Tag Archives: Power Query

Changes to the Default Data Loading Options in Power Query

This past week, the March 2014 update for Power Query became available. As always, I wasted no time in getting it installed. There are a number of significant new features in this release (all outlined at the above link), but one that caught my attention is the new “Selection Well” for multi table import.

The Selection Well allows you to not only see all of the items that have been selected for import, but also allows each query to be edited before the query is executed. This is a significant enhancement to the previous behaviour in which the queries would be executed once, and only then could be edited.

However, the thing that jumped out at me most was the change to the default load settings. “Load to worksheet” is no longer the default, but “Load to Data Model” is.


Hallelujah! As I’ve pointed out before, I strongly feel that this should be the default given the file size limitations for Excel workbooks in Power BI (still 10 MB outside of the model).  This, on the surface is a very welcome development. However, as it turns out, it’s not quite that simple.

This new default only takes effect when the “Select multiple items” option is selected in the query navigator. (For the record, it is possible to select this option, and then select only one item, and thus take advantage of the new default, but if you need to think about a default, it sort of defeats the purpose). If only one item is selected, then edited, the default is still “Load to worksheet” which I maintain is the wrong default, for all of the reasons outlined in my earlier article.


I presume that the thinking here is that casual users will expect to see their imported data immediately in Excel, but a user is using multiple tables, then they will understand that they need to use a data model, and will want to create relationships. The fear is that casual users will be confused if they don’t immediately see their data in the workbook.

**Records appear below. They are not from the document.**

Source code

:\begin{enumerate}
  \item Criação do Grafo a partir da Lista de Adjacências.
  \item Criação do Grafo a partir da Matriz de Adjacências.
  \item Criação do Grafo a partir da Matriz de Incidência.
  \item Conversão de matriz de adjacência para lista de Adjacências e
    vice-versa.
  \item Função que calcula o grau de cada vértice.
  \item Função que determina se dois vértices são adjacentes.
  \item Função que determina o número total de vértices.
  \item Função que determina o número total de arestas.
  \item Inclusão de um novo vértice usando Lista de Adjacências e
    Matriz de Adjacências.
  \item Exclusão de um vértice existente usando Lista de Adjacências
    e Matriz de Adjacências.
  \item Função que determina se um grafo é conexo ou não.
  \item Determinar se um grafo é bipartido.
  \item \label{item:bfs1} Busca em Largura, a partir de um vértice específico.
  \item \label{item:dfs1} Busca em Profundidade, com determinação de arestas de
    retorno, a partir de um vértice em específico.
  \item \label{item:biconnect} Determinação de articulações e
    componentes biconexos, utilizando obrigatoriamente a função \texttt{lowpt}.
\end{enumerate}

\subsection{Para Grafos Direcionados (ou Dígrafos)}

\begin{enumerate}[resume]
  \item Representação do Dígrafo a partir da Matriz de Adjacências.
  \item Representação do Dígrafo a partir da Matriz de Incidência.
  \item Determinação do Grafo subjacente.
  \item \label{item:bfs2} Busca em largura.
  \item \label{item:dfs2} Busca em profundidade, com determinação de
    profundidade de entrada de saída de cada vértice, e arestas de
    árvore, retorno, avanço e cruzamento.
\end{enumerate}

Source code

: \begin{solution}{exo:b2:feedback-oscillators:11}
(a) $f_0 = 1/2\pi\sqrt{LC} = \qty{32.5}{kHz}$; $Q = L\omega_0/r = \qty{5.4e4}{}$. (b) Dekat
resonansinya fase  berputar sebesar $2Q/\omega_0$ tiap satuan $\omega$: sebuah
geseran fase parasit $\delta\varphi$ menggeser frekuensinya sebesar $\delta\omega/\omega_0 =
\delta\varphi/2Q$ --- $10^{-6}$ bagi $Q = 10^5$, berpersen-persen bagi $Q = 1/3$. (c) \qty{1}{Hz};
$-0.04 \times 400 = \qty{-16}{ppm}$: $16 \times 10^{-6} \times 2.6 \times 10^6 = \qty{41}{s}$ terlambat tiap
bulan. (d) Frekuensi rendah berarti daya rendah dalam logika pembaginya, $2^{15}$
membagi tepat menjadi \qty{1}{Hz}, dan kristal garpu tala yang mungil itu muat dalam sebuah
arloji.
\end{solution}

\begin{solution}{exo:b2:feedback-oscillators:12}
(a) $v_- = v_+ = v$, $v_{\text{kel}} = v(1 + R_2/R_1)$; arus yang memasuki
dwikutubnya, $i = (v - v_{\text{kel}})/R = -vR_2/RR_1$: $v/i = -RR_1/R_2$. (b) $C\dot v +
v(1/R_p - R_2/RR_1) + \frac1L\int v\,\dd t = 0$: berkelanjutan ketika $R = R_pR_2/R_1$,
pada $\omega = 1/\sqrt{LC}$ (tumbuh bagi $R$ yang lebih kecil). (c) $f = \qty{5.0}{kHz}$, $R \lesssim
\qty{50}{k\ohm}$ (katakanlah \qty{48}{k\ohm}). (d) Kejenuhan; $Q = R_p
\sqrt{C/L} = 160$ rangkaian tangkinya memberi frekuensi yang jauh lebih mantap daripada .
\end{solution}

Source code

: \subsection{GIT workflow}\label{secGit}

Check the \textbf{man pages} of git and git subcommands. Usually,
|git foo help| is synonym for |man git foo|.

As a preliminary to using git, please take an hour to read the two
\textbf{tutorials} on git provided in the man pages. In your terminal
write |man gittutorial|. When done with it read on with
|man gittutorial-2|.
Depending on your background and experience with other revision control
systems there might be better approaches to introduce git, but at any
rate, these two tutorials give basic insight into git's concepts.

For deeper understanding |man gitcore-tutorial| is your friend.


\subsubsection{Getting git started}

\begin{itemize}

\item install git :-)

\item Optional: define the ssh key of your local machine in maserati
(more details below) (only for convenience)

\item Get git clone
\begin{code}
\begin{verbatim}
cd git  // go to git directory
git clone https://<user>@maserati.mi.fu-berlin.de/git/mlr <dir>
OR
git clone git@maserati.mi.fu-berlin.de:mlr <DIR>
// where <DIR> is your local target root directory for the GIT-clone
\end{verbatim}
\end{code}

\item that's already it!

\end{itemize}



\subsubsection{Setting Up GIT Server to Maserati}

This behaviour is also similar to that found in the import data dialog. If you choose to select multiple tables:


The data will automatically be added to the data model, whether or not Power Pivot has been enabled. The final screen shows that, and unless the “Table” view is selected, the data will be imported only into the model, not the workbook.


I applaud the move within Power Query, but I still feel that load to model should be the default in all cases. The current behaviour is inconsistent. Sometimes it is the default, and sometimes it isn’t, and if you’re not watching, you’ll wind up with the wrong behaviour. I also feel that we should be encouraging Excel’s use as a data client, and discouraging its use as a data base. Leaving the import to worksheet as a default further exacerbated the use of Excel as a “spreadmart” tool.

Friends don’t let friends Load to worksheet.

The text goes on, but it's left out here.